Combien serait utile la prise en compte et les traductions concrètes de toute cette « littérature grise » qui dort dans tant de placards ! Ce constat navrant nous rappelle que pour s’imposer comme discipline, la sociologie a dû mener une véritable bataille au sein de l’Université comme si, même une partie de la « communauté scientifique » relayant des sphères du pouvoir craignait que l’éclairage « politique » dont est porteuse la sociologie (parce qu’elle investigue à la fois la polis  - la cité-, le politis - le citoyen- et la politeia - ce qui est bon, juste et adéquat à la vie en société), ne représentât un danger de dévoilement pour les explications jusqu’alors dominantes ! Comme si elle se heurtait à ce que Louis Althusser appelait un « Appareil Idéologique d’Etat ». En instituant comme principe de la sociologie la nécessité de « rendre compte des faits et de leur rendre des comptes » de façon rigoureuse propre à toute discipline cognitive, Emile Durkheim, bousculait des académismes idéologico-politiques dominants. Sa qualification de « sport de combat » par Pierre Bourdieu plusieurs décennies plus tard montrait de façon ironique que le combat était toujours d’actualité. La sociologie ajoute alors à ses vertus de discipline cognitive, celui d’outil de transformations sociétales.

Alors, combat pour quoi, pour qui, contre qui, avec qui ? Une connaissance plus fine et donc une caractérisation plus juste des pratiques mafieuses en Corse permettrait une meilleure approche plus efficace des solutions politiques et des pratiques de résistance.

Et bien d’autres usages peuvent être faits de la sociologie. Si les « politiques » restent sourds à ses apports, d’autres peuvent y trouver un vrai soutien à leur engagement. Cette appétence déjà présente dans le monde associatif, cette société civique intermédiaire entre la société de la  politique et la société civile  peut s’y développer.

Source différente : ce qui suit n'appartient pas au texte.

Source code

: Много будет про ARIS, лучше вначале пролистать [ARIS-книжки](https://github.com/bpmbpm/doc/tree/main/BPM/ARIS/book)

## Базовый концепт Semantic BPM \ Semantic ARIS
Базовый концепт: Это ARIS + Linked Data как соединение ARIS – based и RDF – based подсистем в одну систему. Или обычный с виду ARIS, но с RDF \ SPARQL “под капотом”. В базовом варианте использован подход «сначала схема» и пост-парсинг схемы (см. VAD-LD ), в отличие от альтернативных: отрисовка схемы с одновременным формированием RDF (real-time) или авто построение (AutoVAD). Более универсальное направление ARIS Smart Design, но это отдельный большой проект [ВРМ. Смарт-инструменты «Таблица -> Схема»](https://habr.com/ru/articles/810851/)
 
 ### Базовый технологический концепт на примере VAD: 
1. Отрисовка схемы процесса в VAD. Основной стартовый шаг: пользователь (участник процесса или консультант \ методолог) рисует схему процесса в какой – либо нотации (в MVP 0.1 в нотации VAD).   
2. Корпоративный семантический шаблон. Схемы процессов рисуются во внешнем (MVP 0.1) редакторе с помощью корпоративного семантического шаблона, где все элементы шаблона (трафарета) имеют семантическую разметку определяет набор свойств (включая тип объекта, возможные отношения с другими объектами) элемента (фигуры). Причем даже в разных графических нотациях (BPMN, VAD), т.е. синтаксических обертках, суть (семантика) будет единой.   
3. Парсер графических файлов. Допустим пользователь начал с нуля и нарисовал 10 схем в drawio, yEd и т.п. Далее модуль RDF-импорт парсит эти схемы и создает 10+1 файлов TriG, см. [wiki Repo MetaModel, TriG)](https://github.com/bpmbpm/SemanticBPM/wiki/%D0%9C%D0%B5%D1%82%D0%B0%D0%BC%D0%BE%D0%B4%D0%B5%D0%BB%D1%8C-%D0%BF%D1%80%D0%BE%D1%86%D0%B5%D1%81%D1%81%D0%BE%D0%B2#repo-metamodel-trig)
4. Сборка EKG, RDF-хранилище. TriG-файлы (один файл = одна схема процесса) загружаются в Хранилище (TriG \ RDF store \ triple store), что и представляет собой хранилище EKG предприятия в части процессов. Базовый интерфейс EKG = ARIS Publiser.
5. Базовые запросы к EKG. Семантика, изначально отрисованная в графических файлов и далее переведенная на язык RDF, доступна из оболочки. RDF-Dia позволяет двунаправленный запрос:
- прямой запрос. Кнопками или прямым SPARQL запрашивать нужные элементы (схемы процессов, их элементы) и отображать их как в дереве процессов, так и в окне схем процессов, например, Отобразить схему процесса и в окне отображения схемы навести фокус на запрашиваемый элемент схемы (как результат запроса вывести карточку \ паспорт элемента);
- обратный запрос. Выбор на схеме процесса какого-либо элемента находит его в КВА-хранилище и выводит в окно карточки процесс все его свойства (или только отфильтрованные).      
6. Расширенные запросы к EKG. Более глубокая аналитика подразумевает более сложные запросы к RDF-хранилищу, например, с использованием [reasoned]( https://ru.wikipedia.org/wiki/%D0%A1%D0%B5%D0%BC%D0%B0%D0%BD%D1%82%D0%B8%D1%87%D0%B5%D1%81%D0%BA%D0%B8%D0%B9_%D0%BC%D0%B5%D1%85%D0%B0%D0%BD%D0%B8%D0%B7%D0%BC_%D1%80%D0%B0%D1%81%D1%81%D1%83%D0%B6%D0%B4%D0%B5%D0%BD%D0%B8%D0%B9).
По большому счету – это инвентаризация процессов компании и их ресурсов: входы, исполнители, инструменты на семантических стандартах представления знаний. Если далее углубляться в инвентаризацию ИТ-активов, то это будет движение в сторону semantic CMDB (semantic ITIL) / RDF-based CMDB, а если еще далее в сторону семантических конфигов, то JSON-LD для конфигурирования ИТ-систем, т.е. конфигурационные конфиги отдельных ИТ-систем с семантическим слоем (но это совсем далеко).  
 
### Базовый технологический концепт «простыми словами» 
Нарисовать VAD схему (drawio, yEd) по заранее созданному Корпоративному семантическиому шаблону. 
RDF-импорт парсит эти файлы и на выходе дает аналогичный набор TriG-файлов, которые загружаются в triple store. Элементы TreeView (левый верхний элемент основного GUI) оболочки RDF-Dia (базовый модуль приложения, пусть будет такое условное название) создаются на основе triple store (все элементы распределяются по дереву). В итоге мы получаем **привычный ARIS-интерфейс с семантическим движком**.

Les associations peuvent être demandeuses de connaissances relatives au champ du militantisme de leurs adhérents, demande qui peut être source aussi d’intérêt pour les chercheurs qui s’y engageraient, selon des modalités originales à construire et laissant une large place à la praxéologie. Car ce monde associatif dont l’utilité pallie souvent aux déficits du monde de la politique, en général a le droit de connaître ce que sont la complexité de la société et ses grands mécanismes souterrains pour être plus pertinent et efficace dans son travail militant.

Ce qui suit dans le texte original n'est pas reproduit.